[Start of Attachment]

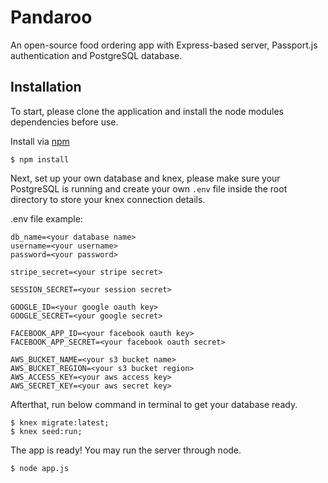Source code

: # Pandaroo

An open-source food ordering app with Express-based server, Passport.js authentication and PostgreSQL database.

## Installation

To start, please clone the application and install the node modules dependencies before use.

Install via [npm](https://www.npmjs.com/)

```
$ npm install
```

Next, set up your own database and knex, please make sure your PostgreSQL is running and create your own `.env` file inside the root directory to store your knex connection details.

.env file example:

```
db_name=<your database name>
username=<your username>
password=<your password>

stripe_secret=<your stripe secret>

SESSION_SECRET=<your session secret>

GOOGLE_ID=<your google oauth key>
GOOGLE_SECRET=<your google secret>

FACEBOOK_APP_ID=<your facebook oauth key>
FACEBOOK_APP_SECRET=<your facebook oauth secret>

AWS_BUCKET_NAME=<your s3 bucket name>
AWS_BUCKET_REGION=<your s3 bucket region>
AWS_ACCESS_KEY=<your aws access key>
AWS_SECRET_KEY=<your aws secret key>
```

Afterthat, run below command in terminal to get your database ready.

```
$ knex migrate:latest;
$ knex seed:run;
```

The app is ready! You may run the server through node.

```
$ node app.js
```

[End of Attachment]

» **PROBLEM REQUIREMENTS**
Starting with the top line, write out all the data above exactly; keep the pictures out.

» **TASK SOLUTION**
Source code

: # Pandaroo

An open-source food ordering app with Express-based server, Passport.js authentication and PostgreSQL database.

## Installation

To start, please clone the application and install the node modules dependencies before use.

Install via [npm](https://www.npmjs.com/)

```
$ npm install
```

Next, set up your own database and knex, please make sure your PostgreSQL is running and create your own `.env` file inside the root directory to store your knex connection details.

.env file example:

```
db_name=<your database name>
username=<your username>
password=<your password>

stripe_secret=<your stripe secret>

SESSION_SECRET=<your session secret>

GOOGLE_ID=<your google oauth key>
GOOGLE_SECRET=<your google secret>

FACEBOOK_APP_ID=<your facebook oauth key>
FACEBOOK_APP_SECRET=<your facebook oauth secret>

AWS_BUCKET_NAME=<your s3 bucket name>
AWS_BUCKET_REGION=<your s3 bucket region>
AWS_ACCESS_KEY=<your aws access key>
AWS_SECRET_KEY=<your aws secret key>
```

Afterthat, run below command in terminal to get your database ready.

```
$ knex migrate:latest;
$ knex seed:run;
```

The app is ready! You may run the server through node.

```
$ node app.js
```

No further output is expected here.